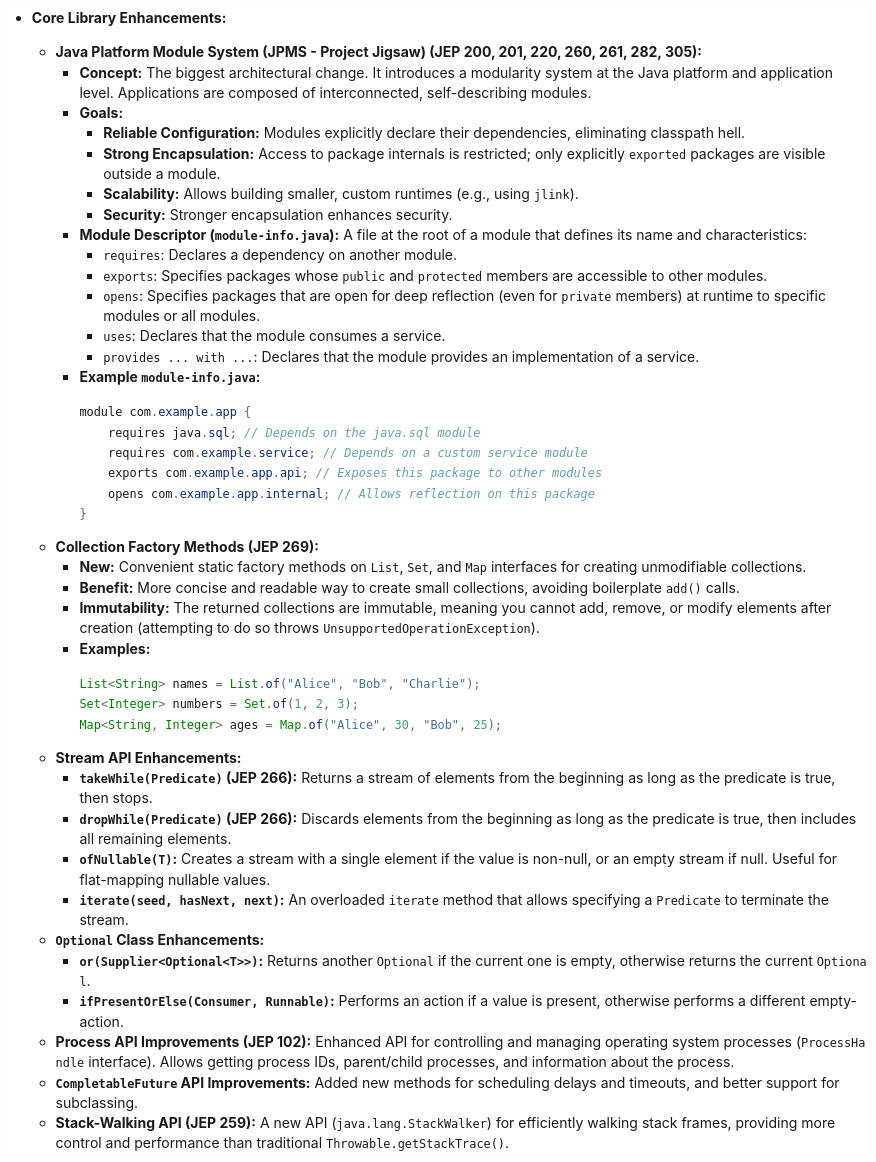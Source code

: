   * **Core Library Enhancements:**

      * **Java Platform Module System (JPMS - Project Jigsaw) (JEP 200, 201, 220, 260, 261, 282, 305):**
          * **Concept:** The biggest architectural change. It introduces a modularity system at the Java platform and application level. Applications are composed of interconnected, self-describing modules.
          * **Goals:**
              * **Reliable Configuration:** Modules explicitly declare their dependencies, eliminating classpath hell.
              * **Strong Encapsulation:** Access to package internals is restricted; only explicitly `exported` packages are visible outside a module.
              * **Scalability:** Allows building smaller, custom runtimes (e.g., using `jlink`).
              * **Security:** Stronger encapsulation enhances security.
          * **Module Descriptor (`module-info.java`):** A file at the root of a module that defines its name and characteristics:
              * `requires`: Declares a dependency on another module.
              * `exports`: Specifies packages whose `public` and `protected` members are accessible to other modules.
              * `opens`: Specifies packages that are open for deep reflection (even for `private` members) at runtime to specific modules or all modules.
              * `uses`: Declares that the module consumes a service.
              * `provides ... with ...`: Declares that the module provides an implementation of a service.
          * **Example `module-info.java`:**
            ```java
            module com.example.app {
                requires java.sql; // Depends on the java.sql module
                requires com.example.service; // Depends on a custom service module
                exports com.example.app.api; // Exposes this package to other modules
                opens com.example.app.internal; // Allows reflection on this package
            }
            ```
      * **Collection Factory Methods (JEP 269):**
          * **New:** Convenient static factory methods on `List`, `Set`, and `Map` interfaces for creating unmodifiable collections.
          * **Benefit:** More concise and readable way to create small collections, avoiding boilerplate `add()` calls.
          * **Immutability:** The returned collections are immutable, meaning you cannot add, remove, or modify elements after creation (attempting to do so throws `UnsupportedOperationException`).
          * **Examples:**
            ```java
            List<String> names = List.of("Alice", "Bob", "Charlie");
            Set<Integer> numbers = Set.of(1, 2, 3);
            Map<String, Integer> ages = Map.of("Alice", 30, "Bob", 25);
            ```
      * **Stream API Enhancements:**
          * **`takeWhile(Predicate)` (JEP 266):** Returns a stream of elements from the beginning as long as the predicate is true, then stops.
          * **`dropWhile(Predicate)` (JEP 266):** Discards elements from the beginning as long as the predicate is true, then includes all remaining elements.
          * **`ofNullable(T)`:** Creates a stream with a single element if the value is non-null, or an empty stream if null. Useful for flat-mapping nullable values.
          * **`iterate(seed, hasNext, next)`:** An overloaded `iterate` method that allows specifying a `Predicate` to terminate the stream.
      * **`Optional` Class Enhancements:**
          * **`or(Supplier<Optional<T>>)`:** Returns another `Optional` if the current one is empty, otherwise returns the current `Optional`.
          * **`ifPresentOrElse(Consumer, Runnable)`:** Performs an action if a value is present, otherwise performs a different empty-action.
      * **Process API Improvements (JEP 102):** Enhanced API for controlling and managing operating system processes (`ProcessHandle` interface). Allows getting process IDs, parent/child processes, and information about the process.
      * **`CompletableFuture` API Improvements:** Added new methods for scheduling delays and timeouts, and better support for subclassing.
      * **Stack-Walking API (JEP 259):** A new API (`java.lang.StackWalker`) for efficiently walking stack frames, providing more control and performance than traditional `Throwable.getStackTrace()`.
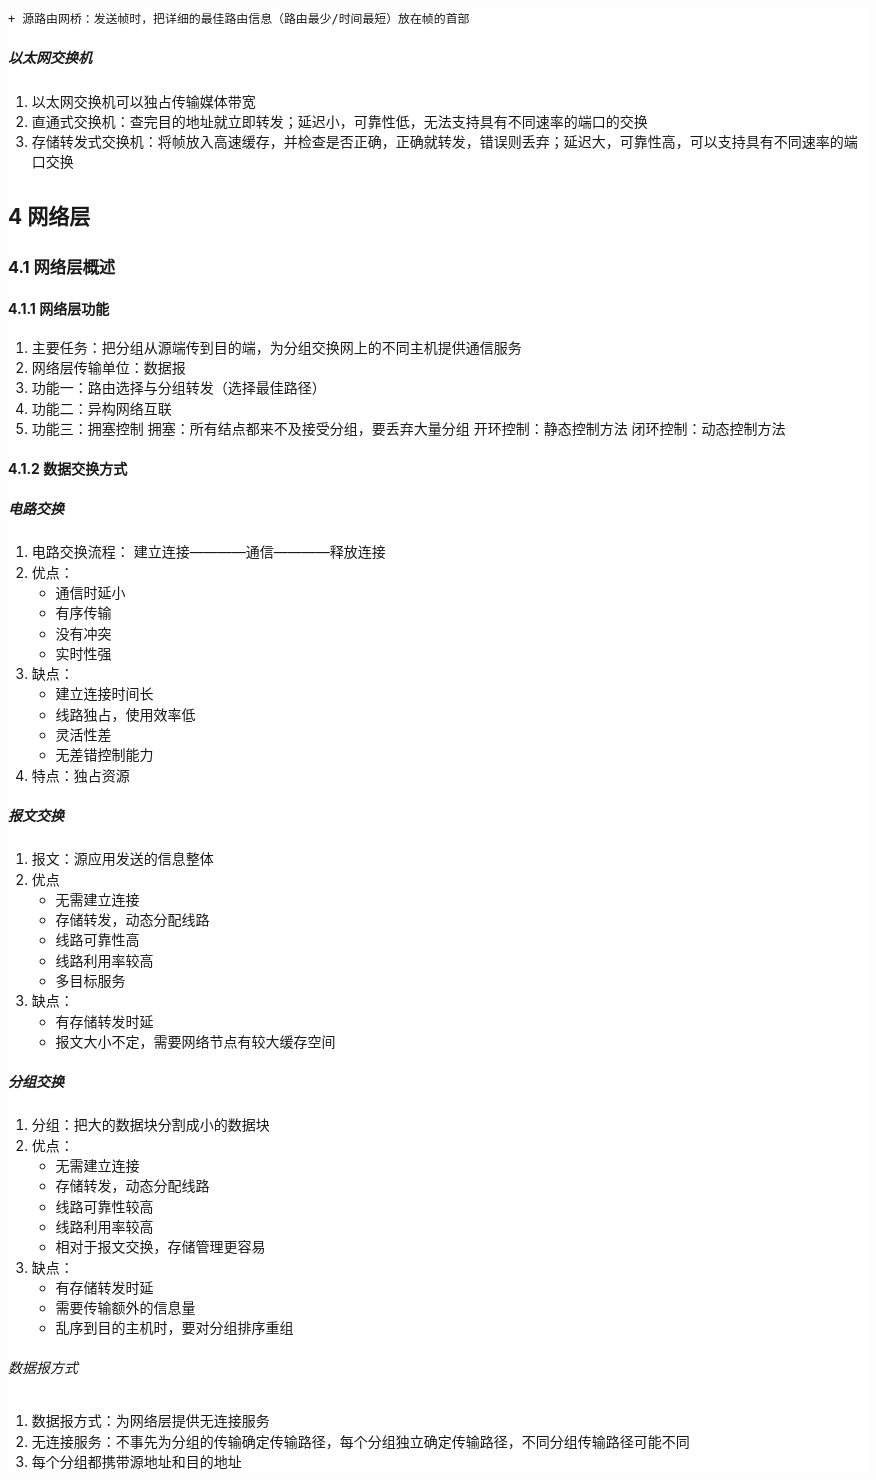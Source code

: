     + 源路由网桥：发送帧时，把详细的最佳路由信息（路由最少/时间最短）放在帧的首部
##### 以太网交换机
1. 以太网交换机可以独占传输媒体带宽
2. 直通式交换机：查完目的地址就立即转发；延迟小，可靠性低，无法支持具有不同速率的端口的交换
3. 存储转发式交换机：将帧放入高速缓存，并检查是否正确，正确就转发，错误则丢弃；延迟大，可靠性高，可以支持具有不同速率的端口交换



## 4 网络层
### 4.1 网络层概述
#### 4.1.1 网络层功能
1. 主要任务：把分组从源端传到目的端，为分组交换网上的不同主机提供通信服务
2. 网络层传输单位：数据报
3. 功能一：路由选择与分组转发（选择最佳路径）
4. 功能二：异构网络互联
5. 功能三：拥塞控制
    拥塞：所有结点都来不及接受分组，要丢弃大量分组
    开环控制：静态控制方法
    闭环控制：动态控制方法
#### 4.1.2 数据交换方式
##### 电路交换
1. 电路交换流程：
    建立连接————通信————释放连接
2. 优点：
    + 通信时延小
    + 有序传输
    + 没有冲突
    + 实时性强
3. 缺点：
    + 建立连接时间长
    + 线路独占，使用效率低
    + 灵活性差
    + 无差错控制能力
4. 特点：独占资源
##### 报文交换
1. 报文：源应用发送的信息整体
2. 优点
    + 无需建立连接
    + 存储转发，动态分配线路
    + 线路可靠性高
    + 线路利用率较高
    + 多目标服务
3. 缺点：
    + 有存储转发时延
    + 报文大小不定，需要网络节点有较大缓存空间
##### 分组交换
1. 分组：把大的数据块分割成小的数据块
2. 优点：
    + 无需建立连接
    + 存储转发，动态分配线路
    + 线路可靠性较高
    + 线路利用率较高
    + 相对于报文交换，存储管理更容易
3. 缺点：
    + 有存储转发时延
    + 需要传输额外的信息量
    + 乱序到目的主机时，要对分组排序重组
###### 数据报方式
1. 数据报方式：为网络层提供无连接服务
2. 无连接服务：不事先为分组的传输确定传输路径，每个分组独立确定传输路径，不同分组传输路径可能不同
3. 每个分组都携带源地址和目的地址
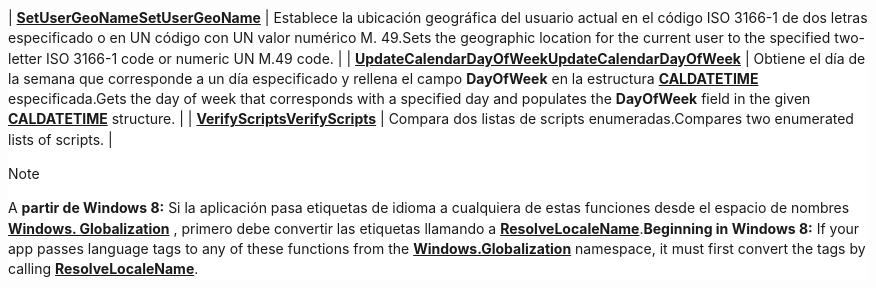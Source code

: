 | [<span data-ttu-id="08a9f-335">**SetUserGeoName**</span><span class="sxs-lookup"><span data-stu-id="08a9f-335">**SetUserGeoName**</span></span>](/windows/desktop/api/Winnls/nf-winnls-setusergeoname)                                 | <span data-ttu-id="08a9f-336">Establece la ubicación geográfica del usuario actual en el código ISO 3166-1 de dos letras especificado o en UN código con UN valor numérico M. 49.</span><span class="sxs-lookup"><span data-stu-id="08a9f-336">Sets the geographic location for the current user to the specified two-letter ISO 3166-1 code or numeric UN M.49 code.</span></span>                                                                                                             |
| [<span data-ttu-id="08a9f-337">**UpdateCalendarDayOfWeek**</span><span class="sxs-lookup"><span data-stu-id="08a9f-337">**UpdateCalendarDayOfWeek**</span></span>](updatecalendardayofweek.md)               | <span data-ttu-id="08a9f-338">Obtiene el día de la semana que corresponde a un día especificado y rellena el campo **DayOfWeek** en la estructura [**CALDATETIME**](caldatetime.md) especificada.</span><span class="sxs-lookup"><span data-stu-id="08a9f-338">Gets the day of week that corresponds with a specified day and populates the **DayOfWeek** field in the given [**CALDATETIME**](caldatetime.md) structure.</span></span>                                                                        |
| [<span data-ttu-id="08a9f-339">**VerifyScripts**</span><span class="sxs-lookup"><span data-stu-id="08a9f-339">**VerifyScripts**</span></span>](/windows/desktop/api/Winnls/nf-winnls-verifyscripts)                                   | <span data-ttu-id="08a9f-340">Compara dos listas de scripts enumeradas.</span><span class="sxs-lookup"><span data-stu-id="08a9f-340">Compares two enumerated lists of scripts.</span></span>                                                                                                                                                                                          |



 

> [!Note]  
> <span data-ttu-id="08a9f-341">A **partir de Windows 8:** Si la aplicación pasa etiquetas de idioma a cualquiera de estas funciones desde el espacio de nombres [**Windows. Globalization**](/uwp/api/Windows.Globalization?view=winrt-19041) , primero debe convertir las etiquetas llamando a [**ResolveLocaleName**](/windows/desktop/api/Winnls/nf-winnls-resolvelocalename).</span><span class="sxs-lookup"><span data-stu-id="08a9f-341">**Beginning in Windows 8:** If your app passes language tags to any of these functions from the [**Windows.Globalization**](/uwp/api/Windows.Globalization?view=winrt-19041) namespace, it must first convert the tags by calling [**ResolveLocaleName**](/windows/desktop/api/Winnls/nf-winnls-resolvelocalename).</span></span>

 

 

 
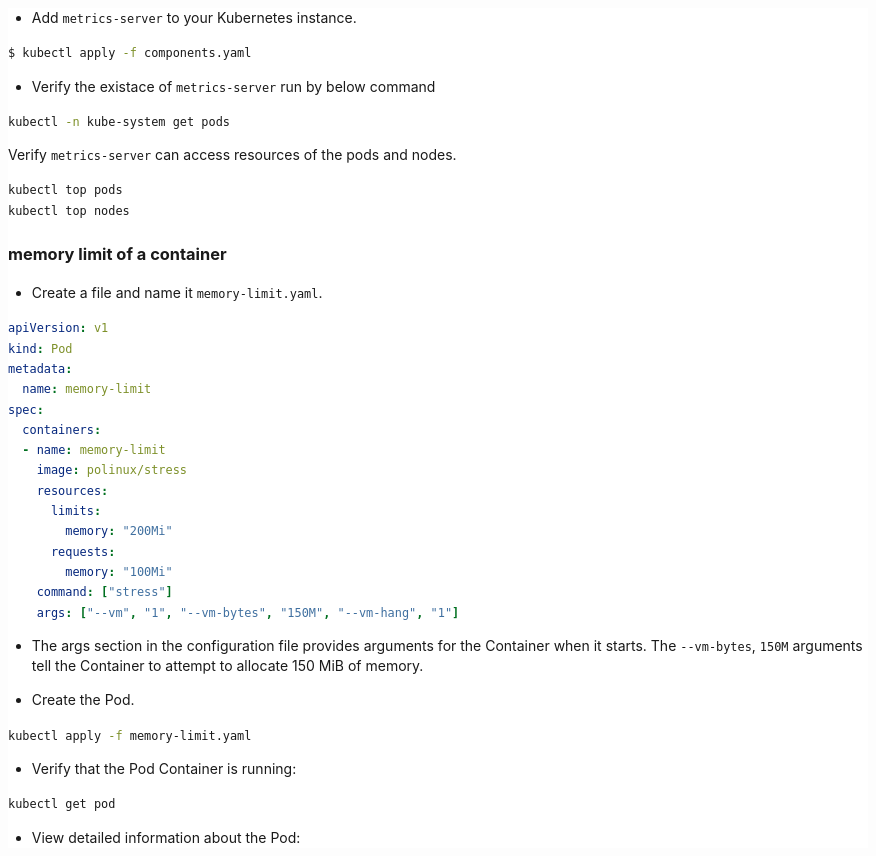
 ```yaml
```

- Add `metrics-server` to your Kubernetes instance.

```bash
$ kubectl apply -f components.yaml
```

- Verify the existace of `metrics-server` run by below command

```bash
kubectl -n kube-system get pods
```

Verify `metrics-server` can access resources of the pods and nodes.

```bash
kubectl top pods
kubectl top nodes
```

### memory limit of a container 

- Create a file and name it `memory-limit.yaml`.

```yaml
apiVersion: v1
kind: Pod
metadata:
  name: memory-limit
spec:
  containers:
  - name: memory-limit
    image: polinux/stress
    resources:
      limits:
        memory: "200Mi"
      requests:
        memory: "100Mi"
    command: ["stress"]
    args: ["--vm", "1", "--vm-bytes", "150M", "--vm-hang", "1"]
```

- The args section in the configuration file provides arguments for the Container when it starts. The `--vm-bytes`, `150M` arguments tell the Container to attempt to allocate 150 MiB of memory.

- Create the Pod.

```bash
kubectl apply -f memory-limit.yaml
```

- Verify that the Pod Container is running:

```bash
kubectl get pod
```

- View detailed information about the Pod:
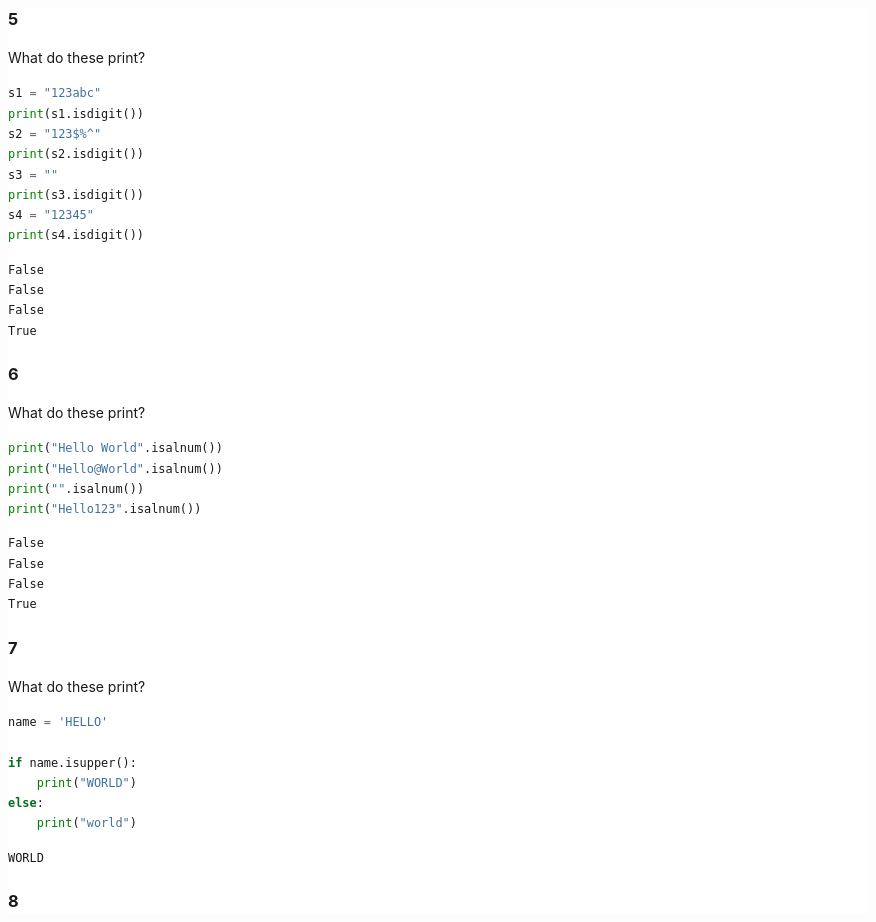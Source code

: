 ### 5

What do these print?

```python
s1 = "123abc"
print(s1.isdigit())
s2 = "123$%^"
print(s2.isdigit())
s3 = ""
print(s3.isdigit())
s4 = "12345"
print(s4.isdigit())
```

```
False
False
False
True
```

### 6

What do these print?

```python
print("Hello World".isalnum())
print("Hello@World".isalnum())
print("".isalnum())
print("Hello123".isalnum())
```

```
False
False
False
True
```

### 7

What do these print?

```python
name = 'HELLO'

if name.isupper():
    print("WORLD")
else:
    print("world")
```

`WORLD`

### 8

## PROBLEM DETAILS
Working from the entries above, return all lines that contain "isalnum".

## RESPONSE FOR THIS EXERCISE
print("Hello World".isalnum())
print("Hello@World".isalnum())
print("".isalnum())
print("Hello123".isalnum())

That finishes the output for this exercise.